(Extracted data entries)
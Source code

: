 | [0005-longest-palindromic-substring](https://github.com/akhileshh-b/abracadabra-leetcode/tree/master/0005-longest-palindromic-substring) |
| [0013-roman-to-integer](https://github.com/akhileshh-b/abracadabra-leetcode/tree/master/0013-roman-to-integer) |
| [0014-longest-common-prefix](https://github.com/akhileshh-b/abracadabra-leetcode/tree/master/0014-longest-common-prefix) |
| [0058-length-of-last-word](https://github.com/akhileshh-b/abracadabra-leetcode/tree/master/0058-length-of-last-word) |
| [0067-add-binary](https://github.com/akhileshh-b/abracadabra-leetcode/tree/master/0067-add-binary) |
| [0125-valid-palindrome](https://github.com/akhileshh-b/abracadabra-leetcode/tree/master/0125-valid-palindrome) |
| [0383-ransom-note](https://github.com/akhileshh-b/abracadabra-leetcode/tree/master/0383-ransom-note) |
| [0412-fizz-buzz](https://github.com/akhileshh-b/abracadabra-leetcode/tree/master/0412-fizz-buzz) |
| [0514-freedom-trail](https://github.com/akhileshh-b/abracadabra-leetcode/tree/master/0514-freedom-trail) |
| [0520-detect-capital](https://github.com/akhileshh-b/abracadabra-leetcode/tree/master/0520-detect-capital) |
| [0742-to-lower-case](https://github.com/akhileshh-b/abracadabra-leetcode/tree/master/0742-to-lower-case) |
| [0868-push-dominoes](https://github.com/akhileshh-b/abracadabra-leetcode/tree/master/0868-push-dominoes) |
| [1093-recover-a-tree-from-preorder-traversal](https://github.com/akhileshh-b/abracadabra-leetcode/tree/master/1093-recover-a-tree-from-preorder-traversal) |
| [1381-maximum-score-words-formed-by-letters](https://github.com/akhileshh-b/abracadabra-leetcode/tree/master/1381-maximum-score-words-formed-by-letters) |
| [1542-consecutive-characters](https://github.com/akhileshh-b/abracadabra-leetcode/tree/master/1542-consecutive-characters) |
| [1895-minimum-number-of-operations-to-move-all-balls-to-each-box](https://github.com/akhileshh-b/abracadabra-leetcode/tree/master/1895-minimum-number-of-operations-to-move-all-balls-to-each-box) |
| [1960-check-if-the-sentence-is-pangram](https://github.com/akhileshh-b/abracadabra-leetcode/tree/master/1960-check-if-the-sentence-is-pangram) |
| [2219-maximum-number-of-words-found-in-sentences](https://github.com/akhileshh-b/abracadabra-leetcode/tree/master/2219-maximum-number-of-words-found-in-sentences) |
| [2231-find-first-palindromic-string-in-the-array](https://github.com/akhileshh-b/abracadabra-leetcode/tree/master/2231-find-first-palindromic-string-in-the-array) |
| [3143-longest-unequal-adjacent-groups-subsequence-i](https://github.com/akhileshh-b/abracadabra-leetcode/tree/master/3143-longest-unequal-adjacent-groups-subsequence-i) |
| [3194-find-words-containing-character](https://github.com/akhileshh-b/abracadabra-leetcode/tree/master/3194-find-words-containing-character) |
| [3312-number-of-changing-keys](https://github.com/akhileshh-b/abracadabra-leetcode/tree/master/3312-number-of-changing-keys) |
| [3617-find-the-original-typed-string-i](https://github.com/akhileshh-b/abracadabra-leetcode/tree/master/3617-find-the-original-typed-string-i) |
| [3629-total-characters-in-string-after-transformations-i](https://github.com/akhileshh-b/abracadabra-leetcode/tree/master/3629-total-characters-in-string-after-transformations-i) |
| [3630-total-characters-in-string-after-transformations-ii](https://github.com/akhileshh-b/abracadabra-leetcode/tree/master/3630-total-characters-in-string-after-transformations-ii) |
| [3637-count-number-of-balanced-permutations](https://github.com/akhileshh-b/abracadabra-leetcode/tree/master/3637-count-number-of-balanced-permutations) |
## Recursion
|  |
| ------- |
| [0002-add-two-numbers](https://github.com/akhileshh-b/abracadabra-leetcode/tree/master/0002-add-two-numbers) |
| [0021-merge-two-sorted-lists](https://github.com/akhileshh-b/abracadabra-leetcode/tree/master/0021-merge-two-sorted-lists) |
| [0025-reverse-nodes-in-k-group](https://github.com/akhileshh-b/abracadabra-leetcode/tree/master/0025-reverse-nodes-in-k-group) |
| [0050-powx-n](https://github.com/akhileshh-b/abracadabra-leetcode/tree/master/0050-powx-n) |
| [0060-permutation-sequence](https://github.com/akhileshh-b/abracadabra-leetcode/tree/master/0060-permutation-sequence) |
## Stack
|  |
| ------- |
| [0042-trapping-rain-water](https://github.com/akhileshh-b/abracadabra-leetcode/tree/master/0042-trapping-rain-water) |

* * *

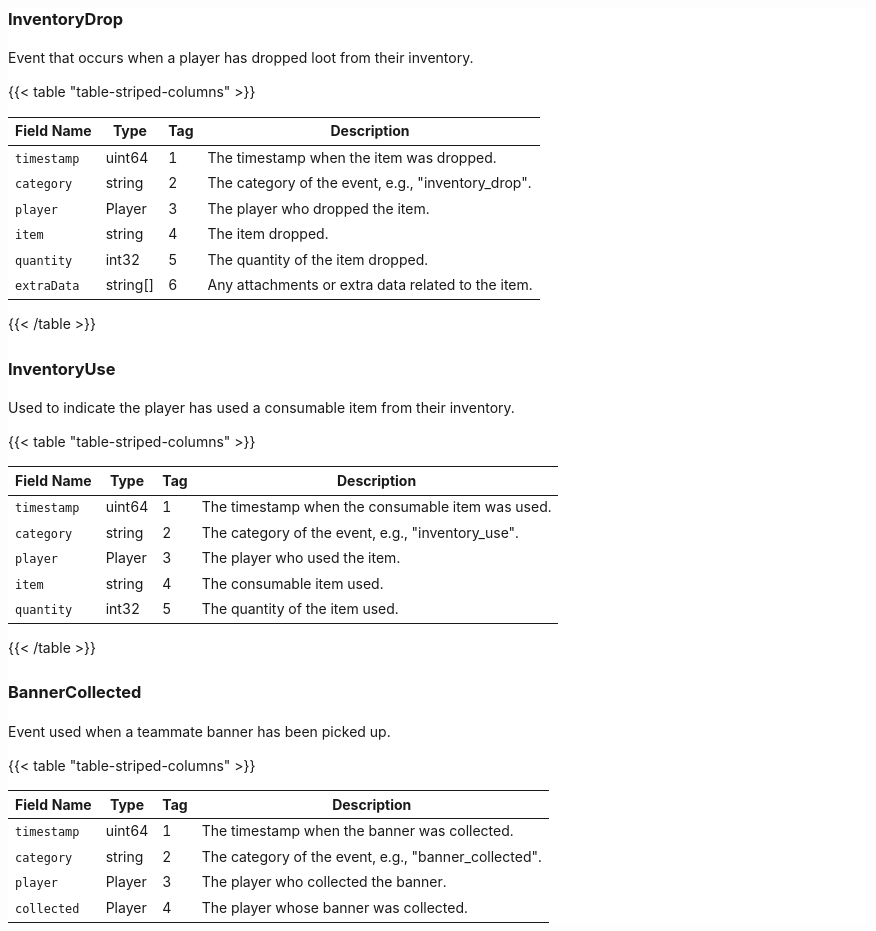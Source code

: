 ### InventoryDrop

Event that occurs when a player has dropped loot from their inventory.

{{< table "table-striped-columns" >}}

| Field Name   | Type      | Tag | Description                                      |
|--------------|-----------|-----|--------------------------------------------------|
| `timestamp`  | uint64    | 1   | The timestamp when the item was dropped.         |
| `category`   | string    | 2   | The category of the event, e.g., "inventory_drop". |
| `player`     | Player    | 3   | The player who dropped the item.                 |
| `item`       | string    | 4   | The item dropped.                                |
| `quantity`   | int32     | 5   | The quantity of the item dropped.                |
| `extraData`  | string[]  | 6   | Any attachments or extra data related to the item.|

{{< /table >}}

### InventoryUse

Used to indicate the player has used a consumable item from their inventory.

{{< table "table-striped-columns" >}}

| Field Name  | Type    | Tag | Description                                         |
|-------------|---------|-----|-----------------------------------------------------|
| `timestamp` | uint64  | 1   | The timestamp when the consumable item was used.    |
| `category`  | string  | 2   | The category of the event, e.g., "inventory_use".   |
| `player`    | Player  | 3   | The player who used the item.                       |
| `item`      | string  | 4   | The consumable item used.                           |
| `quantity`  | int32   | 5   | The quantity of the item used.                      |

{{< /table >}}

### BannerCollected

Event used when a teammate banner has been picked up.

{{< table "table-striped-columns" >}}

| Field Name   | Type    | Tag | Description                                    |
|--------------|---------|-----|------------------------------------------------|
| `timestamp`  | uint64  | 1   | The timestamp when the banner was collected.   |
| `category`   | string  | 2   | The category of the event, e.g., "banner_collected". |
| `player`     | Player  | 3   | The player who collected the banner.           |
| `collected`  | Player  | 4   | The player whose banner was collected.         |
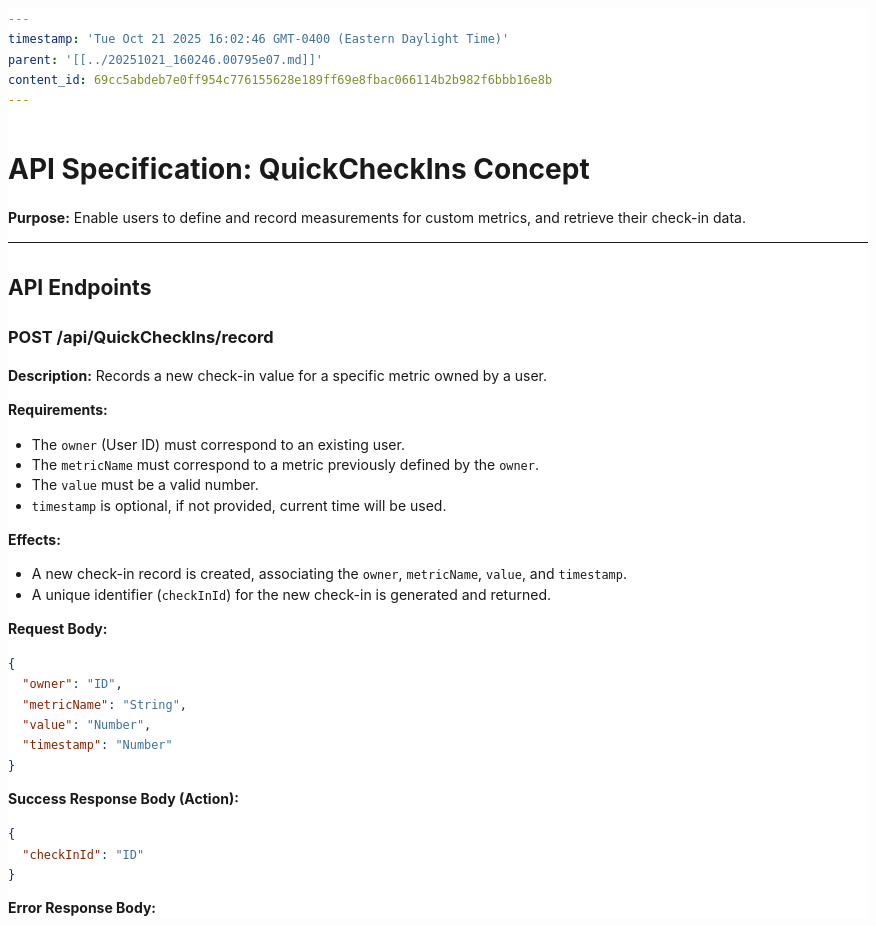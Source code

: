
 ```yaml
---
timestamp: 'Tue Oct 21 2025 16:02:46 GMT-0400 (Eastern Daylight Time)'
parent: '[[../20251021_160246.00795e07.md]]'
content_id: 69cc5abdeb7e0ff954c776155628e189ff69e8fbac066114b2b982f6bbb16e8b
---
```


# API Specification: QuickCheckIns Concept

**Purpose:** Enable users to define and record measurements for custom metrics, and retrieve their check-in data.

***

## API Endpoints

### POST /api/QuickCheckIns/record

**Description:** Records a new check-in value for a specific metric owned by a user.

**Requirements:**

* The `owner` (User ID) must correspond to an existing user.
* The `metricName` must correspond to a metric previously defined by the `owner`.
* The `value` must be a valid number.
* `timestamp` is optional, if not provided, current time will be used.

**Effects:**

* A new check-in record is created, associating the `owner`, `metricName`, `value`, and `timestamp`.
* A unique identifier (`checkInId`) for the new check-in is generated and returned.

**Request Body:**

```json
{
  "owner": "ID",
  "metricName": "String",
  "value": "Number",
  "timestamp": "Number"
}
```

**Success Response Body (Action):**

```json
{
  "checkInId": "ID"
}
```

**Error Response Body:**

▸ **Task brief**: The lines in the records above that include the word "category" must be copied out.

▸ **Expected output**:
| `category`   | string    | 2   | The category of the event, e.g., "inventory_drop". |
| `category`  | string  | 2   | The category of the event, e.g., "inventory_use".   |
| `category`   | string  | 2   | The category of the event, e.g., "banner_collected". |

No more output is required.